┌─ Extracted entries
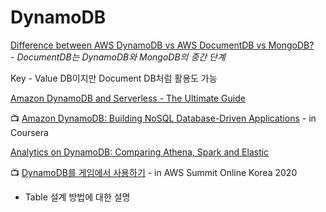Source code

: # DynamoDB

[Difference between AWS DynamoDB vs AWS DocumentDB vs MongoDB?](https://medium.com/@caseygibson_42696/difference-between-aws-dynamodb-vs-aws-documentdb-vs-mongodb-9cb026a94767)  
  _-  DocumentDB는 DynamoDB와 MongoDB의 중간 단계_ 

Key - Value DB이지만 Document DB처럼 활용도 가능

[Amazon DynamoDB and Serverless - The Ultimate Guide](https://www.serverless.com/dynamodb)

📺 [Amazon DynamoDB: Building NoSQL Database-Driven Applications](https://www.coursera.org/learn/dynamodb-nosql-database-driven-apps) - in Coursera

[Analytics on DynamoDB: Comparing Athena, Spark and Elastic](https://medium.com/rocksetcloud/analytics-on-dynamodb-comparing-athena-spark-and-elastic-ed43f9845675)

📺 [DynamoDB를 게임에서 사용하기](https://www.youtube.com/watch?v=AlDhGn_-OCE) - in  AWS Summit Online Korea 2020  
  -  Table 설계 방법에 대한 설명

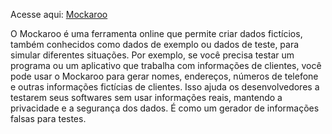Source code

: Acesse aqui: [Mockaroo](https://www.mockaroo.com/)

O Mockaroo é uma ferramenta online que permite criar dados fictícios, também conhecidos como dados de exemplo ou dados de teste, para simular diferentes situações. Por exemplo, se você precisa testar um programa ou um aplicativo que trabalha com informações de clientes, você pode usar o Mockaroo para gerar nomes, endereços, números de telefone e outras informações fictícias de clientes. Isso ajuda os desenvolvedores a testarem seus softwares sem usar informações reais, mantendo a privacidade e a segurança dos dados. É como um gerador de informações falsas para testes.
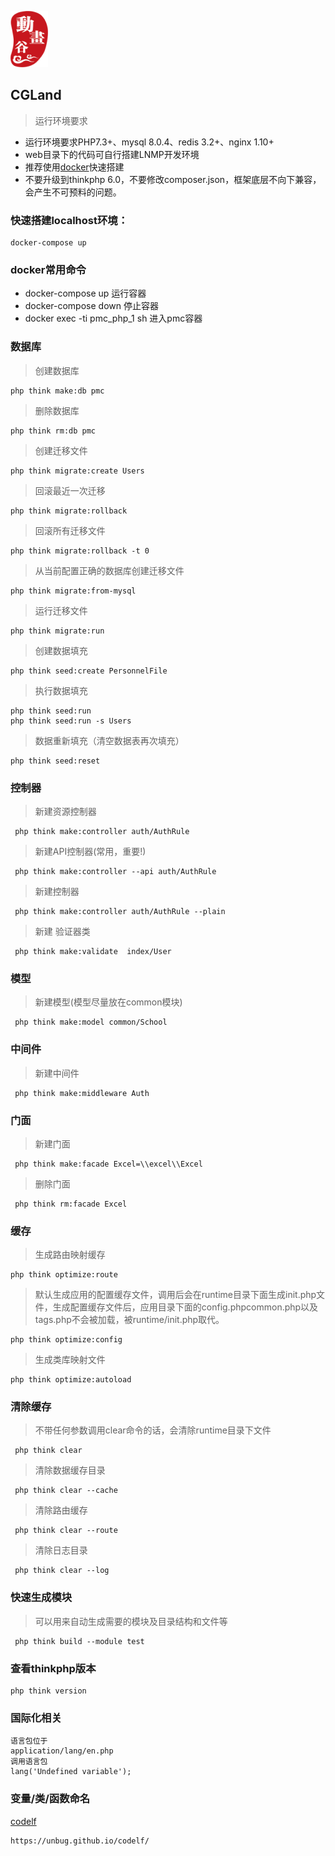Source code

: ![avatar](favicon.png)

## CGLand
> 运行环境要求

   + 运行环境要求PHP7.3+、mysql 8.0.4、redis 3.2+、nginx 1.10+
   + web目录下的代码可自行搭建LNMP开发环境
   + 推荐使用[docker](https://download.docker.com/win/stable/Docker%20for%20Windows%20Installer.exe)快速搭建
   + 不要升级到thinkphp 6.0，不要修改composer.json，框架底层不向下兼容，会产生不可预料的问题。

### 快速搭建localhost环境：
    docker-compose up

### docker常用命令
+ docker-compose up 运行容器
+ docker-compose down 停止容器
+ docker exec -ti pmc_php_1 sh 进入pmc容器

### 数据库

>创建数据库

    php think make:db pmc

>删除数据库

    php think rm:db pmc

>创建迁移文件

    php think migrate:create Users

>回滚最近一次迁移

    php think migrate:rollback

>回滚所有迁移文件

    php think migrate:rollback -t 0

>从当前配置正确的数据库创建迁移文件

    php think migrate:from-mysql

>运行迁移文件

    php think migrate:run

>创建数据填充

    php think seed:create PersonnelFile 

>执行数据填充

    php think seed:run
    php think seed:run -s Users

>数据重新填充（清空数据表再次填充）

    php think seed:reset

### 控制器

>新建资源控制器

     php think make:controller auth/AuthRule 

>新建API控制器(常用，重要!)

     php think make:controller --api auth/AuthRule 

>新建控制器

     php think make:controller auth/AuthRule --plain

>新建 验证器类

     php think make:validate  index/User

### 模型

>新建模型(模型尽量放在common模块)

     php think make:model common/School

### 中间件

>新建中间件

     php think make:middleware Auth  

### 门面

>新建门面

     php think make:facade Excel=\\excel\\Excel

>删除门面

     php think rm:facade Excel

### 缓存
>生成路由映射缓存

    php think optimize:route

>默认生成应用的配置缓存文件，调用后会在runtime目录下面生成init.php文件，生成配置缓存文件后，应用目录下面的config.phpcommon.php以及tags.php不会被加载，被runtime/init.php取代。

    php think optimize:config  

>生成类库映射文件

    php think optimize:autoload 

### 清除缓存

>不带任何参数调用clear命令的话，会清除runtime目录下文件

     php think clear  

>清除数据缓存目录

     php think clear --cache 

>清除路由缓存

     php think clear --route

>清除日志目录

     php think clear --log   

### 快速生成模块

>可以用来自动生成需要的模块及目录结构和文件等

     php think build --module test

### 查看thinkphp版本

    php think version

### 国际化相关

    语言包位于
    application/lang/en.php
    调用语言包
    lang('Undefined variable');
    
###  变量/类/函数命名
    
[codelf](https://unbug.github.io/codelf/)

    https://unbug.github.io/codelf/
└─
┌─ Extracted entries
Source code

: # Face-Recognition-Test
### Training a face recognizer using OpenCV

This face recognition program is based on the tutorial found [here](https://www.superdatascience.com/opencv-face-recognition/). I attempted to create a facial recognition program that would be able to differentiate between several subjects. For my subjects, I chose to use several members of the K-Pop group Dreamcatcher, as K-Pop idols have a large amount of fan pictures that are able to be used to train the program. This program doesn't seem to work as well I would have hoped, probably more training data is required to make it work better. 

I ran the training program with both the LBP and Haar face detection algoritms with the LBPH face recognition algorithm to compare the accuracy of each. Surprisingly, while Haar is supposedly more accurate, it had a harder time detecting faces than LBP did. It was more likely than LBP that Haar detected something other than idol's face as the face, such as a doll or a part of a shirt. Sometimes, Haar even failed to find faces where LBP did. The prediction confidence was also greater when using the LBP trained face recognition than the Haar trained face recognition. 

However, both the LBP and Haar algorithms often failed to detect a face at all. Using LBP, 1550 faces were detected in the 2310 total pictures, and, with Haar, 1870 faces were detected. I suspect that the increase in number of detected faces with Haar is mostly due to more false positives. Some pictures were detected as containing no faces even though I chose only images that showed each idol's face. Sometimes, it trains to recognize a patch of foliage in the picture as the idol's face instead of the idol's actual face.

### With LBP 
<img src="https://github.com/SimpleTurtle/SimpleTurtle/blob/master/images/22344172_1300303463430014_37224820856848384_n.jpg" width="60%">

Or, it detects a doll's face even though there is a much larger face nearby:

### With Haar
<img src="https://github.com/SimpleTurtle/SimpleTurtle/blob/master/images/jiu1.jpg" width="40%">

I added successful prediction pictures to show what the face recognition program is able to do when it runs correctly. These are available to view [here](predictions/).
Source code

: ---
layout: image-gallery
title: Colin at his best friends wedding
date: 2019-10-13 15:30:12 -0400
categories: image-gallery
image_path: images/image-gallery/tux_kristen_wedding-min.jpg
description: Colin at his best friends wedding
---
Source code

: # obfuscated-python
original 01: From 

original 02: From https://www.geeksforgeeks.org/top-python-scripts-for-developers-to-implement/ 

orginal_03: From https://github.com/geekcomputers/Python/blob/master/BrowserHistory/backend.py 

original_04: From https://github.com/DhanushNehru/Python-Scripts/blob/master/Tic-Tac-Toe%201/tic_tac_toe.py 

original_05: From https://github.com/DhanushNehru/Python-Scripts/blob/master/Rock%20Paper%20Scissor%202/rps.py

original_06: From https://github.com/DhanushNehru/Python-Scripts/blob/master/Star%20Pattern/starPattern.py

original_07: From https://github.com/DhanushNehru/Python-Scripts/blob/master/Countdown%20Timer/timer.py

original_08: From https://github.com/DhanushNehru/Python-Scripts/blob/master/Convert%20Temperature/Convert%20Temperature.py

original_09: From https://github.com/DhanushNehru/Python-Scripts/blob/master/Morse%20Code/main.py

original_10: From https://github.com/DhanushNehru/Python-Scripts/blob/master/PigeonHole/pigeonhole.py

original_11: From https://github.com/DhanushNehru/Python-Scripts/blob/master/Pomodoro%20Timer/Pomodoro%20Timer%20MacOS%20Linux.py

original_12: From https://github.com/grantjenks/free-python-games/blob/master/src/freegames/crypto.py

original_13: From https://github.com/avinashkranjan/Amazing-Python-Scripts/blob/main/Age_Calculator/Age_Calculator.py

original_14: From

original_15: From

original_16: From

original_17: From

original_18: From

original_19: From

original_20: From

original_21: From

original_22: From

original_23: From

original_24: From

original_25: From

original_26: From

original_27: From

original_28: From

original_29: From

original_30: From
└─
┌─ Extracted entries
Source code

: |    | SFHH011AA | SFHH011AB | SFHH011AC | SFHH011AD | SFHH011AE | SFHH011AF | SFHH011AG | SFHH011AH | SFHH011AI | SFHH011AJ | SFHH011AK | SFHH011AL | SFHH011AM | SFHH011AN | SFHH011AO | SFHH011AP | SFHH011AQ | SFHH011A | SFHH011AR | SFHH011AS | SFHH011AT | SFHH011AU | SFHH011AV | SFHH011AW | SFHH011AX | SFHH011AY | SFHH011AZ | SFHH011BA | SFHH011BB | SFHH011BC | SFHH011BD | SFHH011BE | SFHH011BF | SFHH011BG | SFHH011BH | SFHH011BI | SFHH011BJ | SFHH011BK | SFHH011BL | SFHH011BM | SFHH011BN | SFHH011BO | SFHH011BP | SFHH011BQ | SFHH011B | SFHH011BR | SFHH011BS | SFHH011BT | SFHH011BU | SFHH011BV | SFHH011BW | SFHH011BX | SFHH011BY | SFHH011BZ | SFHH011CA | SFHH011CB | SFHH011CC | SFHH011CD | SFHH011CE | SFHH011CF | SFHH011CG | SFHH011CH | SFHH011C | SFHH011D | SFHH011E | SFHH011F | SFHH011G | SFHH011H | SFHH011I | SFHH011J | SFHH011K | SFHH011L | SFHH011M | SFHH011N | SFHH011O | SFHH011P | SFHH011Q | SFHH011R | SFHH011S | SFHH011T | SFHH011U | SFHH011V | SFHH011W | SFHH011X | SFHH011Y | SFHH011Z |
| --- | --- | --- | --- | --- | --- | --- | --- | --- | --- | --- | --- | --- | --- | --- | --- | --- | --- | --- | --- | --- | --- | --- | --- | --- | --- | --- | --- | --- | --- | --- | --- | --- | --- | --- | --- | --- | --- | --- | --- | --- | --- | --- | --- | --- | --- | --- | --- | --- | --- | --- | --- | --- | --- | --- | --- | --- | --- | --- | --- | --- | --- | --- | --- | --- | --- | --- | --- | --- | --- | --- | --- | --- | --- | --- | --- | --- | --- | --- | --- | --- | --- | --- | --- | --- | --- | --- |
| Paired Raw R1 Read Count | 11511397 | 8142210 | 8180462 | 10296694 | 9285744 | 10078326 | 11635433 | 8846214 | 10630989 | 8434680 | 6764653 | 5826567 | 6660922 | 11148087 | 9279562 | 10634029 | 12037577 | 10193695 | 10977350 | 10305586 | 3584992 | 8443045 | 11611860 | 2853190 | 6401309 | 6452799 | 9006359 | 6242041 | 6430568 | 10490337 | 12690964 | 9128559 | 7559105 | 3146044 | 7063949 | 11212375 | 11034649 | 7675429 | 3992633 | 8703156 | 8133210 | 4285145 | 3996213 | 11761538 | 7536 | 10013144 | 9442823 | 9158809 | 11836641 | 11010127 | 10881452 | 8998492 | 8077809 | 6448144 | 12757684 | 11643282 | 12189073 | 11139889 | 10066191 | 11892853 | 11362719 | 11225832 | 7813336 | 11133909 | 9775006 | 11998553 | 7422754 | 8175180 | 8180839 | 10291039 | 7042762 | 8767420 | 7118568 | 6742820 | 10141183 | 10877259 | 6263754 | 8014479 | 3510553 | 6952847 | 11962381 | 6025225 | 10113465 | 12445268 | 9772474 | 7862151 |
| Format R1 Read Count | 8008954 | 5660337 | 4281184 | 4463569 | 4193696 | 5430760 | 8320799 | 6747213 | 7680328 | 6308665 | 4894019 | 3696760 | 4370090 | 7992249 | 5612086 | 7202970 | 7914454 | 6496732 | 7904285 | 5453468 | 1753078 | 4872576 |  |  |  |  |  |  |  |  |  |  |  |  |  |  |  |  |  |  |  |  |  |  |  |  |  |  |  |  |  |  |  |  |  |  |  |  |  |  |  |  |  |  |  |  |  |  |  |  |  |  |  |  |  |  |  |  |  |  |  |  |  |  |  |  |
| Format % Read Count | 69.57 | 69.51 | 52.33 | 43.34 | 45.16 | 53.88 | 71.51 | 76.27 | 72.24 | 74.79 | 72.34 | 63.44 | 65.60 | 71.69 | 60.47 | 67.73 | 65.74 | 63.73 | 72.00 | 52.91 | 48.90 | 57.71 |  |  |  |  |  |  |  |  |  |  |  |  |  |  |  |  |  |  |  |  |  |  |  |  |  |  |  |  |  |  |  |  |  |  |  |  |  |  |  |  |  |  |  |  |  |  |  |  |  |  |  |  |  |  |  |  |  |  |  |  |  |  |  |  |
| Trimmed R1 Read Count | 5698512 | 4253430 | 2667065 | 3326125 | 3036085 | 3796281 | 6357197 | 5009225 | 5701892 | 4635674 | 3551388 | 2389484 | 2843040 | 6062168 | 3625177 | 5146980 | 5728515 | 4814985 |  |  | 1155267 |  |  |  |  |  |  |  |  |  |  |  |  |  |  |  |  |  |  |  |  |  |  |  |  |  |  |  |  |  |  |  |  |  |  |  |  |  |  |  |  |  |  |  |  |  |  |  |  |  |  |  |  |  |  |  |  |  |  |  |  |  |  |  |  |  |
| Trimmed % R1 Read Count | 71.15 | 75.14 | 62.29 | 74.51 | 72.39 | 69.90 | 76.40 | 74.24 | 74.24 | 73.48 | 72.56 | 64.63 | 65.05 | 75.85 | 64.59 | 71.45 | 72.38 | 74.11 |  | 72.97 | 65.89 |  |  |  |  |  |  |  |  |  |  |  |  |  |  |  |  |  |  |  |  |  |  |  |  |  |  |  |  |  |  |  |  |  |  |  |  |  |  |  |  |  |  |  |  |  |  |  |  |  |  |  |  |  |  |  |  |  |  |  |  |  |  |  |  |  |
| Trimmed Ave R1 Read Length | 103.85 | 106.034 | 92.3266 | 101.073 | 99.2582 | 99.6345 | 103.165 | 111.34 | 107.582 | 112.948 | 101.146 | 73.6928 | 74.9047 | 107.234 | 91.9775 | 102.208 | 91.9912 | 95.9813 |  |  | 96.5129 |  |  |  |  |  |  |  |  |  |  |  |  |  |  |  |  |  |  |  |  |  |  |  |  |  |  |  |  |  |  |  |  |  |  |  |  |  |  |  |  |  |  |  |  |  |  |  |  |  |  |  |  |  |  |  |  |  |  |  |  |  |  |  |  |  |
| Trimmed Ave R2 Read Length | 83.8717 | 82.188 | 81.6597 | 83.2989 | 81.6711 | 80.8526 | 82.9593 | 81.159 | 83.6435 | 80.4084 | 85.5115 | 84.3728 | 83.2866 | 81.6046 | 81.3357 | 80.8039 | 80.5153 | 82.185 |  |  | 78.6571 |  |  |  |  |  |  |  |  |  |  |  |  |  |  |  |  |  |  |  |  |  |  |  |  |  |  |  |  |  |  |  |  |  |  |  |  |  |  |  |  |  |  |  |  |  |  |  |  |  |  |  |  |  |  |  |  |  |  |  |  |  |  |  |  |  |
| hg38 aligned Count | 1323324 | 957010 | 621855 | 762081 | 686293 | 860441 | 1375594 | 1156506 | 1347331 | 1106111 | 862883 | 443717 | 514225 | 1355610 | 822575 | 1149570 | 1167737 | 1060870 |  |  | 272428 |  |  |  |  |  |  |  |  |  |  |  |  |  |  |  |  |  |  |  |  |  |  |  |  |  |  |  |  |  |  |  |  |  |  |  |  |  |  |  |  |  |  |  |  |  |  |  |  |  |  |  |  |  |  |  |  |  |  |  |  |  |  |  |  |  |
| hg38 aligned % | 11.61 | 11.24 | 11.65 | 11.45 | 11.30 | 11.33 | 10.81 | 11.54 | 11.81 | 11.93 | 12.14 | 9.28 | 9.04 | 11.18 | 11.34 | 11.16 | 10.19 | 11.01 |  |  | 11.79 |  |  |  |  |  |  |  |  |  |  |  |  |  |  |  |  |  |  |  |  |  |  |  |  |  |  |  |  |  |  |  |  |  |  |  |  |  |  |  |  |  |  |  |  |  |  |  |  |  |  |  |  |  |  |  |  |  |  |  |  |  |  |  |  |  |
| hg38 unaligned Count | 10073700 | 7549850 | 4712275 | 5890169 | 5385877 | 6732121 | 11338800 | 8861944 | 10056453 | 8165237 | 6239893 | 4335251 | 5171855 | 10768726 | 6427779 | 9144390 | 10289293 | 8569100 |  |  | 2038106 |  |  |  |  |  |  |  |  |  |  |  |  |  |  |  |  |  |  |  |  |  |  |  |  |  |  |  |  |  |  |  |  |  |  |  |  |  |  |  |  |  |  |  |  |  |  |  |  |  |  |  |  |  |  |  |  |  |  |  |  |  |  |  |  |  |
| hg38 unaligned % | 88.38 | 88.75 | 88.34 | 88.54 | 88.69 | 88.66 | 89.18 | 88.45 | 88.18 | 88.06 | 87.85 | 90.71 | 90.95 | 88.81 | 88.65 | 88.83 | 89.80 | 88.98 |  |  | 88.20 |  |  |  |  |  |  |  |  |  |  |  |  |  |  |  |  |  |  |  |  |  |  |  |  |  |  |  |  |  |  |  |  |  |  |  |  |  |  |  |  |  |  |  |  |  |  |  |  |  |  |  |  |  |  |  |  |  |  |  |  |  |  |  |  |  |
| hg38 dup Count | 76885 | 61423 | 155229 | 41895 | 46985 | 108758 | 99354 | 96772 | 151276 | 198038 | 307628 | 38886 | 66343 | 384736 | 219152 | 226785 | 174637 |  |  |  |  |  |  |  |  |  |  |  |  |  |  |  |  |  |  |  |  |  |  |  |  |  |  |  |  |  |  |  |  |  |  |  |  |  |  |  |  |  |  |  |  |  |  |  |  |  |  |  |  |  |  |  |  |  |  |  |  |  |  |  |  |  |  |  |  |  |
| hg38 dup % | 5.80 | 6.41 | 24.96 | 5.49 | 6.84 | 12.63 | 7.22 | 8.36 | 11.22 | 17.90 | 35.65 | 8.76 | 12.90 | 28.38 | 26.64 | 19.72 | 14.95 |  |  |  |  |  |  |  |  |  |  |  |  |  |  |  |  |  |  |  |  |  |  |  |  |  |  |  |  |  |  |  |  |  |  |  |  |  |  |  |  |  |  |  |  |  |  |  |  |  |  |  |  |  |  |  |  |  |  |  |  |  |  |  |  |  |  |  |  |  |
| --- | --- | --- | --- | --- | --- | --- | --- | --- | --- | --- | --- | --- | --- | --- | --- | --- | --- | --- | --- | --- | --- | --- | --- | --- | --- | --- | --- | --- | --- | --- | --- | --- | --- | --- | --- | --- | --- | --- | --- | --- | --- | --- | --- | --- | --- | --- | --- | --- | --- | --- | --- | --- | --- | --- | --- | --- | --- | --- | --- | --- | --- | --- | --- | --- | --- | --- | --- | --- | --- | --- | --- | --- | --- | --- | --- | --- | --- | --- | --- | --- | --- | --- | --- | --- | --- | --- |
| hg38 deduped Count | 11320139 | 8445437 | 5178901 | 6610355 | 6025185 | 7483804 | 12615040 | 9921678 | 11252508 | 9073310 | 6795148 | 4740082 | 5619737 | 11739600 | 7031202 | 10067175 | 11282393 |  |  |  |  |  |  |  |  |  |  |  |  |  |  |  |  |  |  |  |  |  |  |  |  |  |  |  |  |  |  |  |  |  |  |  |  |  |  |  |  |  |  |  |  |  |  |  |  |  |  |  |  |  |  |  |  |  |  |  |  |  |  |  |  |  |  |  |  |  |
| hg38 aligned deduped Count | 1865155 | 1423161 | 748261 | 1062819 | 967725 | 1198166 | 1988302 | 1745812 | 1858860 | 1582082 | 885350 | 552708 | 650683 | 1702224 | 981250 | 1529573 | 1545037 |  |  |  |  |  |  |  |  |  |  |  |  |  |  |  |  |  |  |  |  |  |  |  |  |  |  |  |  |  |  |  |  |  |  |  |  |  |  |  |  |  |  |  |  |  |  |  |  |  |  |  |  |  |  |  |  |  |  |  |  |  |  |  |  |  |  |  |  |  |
└─
What to do. Examine the entries and say how many of their lines hold the word "rollback". No other words should accompany the number.

Exercise output. 2